(Plain-text document sources)
BEGIN

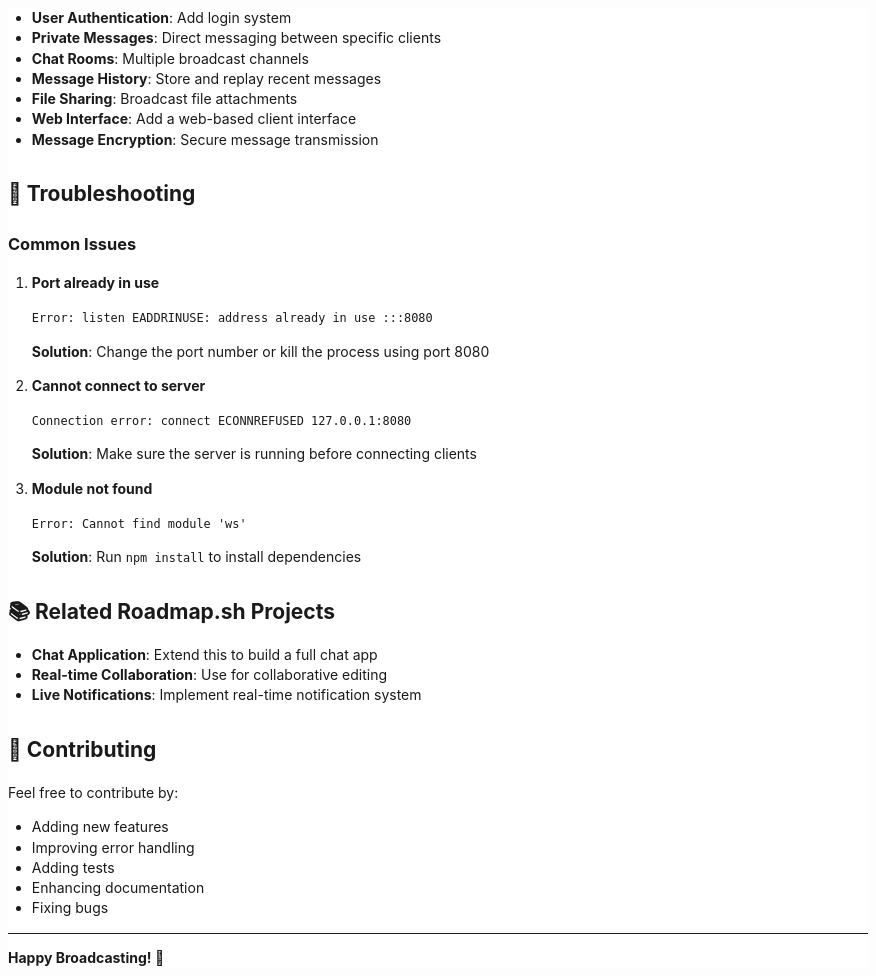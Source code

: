 - **User Authentication**: Add login system
- **Private Messages**: Direct messaging between specific clients
- **Chat Rooms**: Multiple broadcast channels
- **Message History**: Store and replay recent messages
- **File Sharing**: Broadcast file attachments
- **Web Interface**: Add a web-based client interface
- **Message Encryption**: Secure message transmission

## 🐛 Troubleshooting

### Common Issues

1. **Port already in use**
   ```
   Error: listen EADDRINUSE: address already in use :::8080
   ```
   **Solution**: Change the port number or kill the process using port 8080

2. **Cannot connect to server**
   ```
   Connection error: connect ECONNREFUSED 127.0.0.1:8080
   ```
   **Solution**: Make sure the server is running before connecting clients

3. **Module not found**
   ```
   Error: Cannot find module 'ws'
   ```
   **Solution**: Run `npm install` to install dependencies

## 📚 Related Roadmap.sh Projects

- **Chat Application**: Extend this to build a full chat app
- **Real-time Collaboration**: Use for collaborative editing
- **Live Notifications**: Implement real-time notification system

## 🤝 Contributing

Feel free to contribute by:
- Adding new features
- Improving error handling
- Adding tests
- Enhancing documentation
- Fixing bugs

---

**Happy Broadcasting! 📡**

END

PROBLEM STATEMENT
Exact duplication is required for the lines above, from the line that contains "3. **Module not found**" to the line that contains "- **Live Notifications**: Implement", inclusive; omit all others.

WRITTEN ANSWER
3. **Module not found**
   ```
   Error: Cannot find module 'ws'
   ```
   **Solution**: Run `npm install` to install dependencies

## 📚 Related Roadmap.sh Projects

- **Chat Application**: Extend this to build a full chat app
- **Real-time Collaboration**: Use for collaborative editing
- **Live Notifications**: Implement real-time notification system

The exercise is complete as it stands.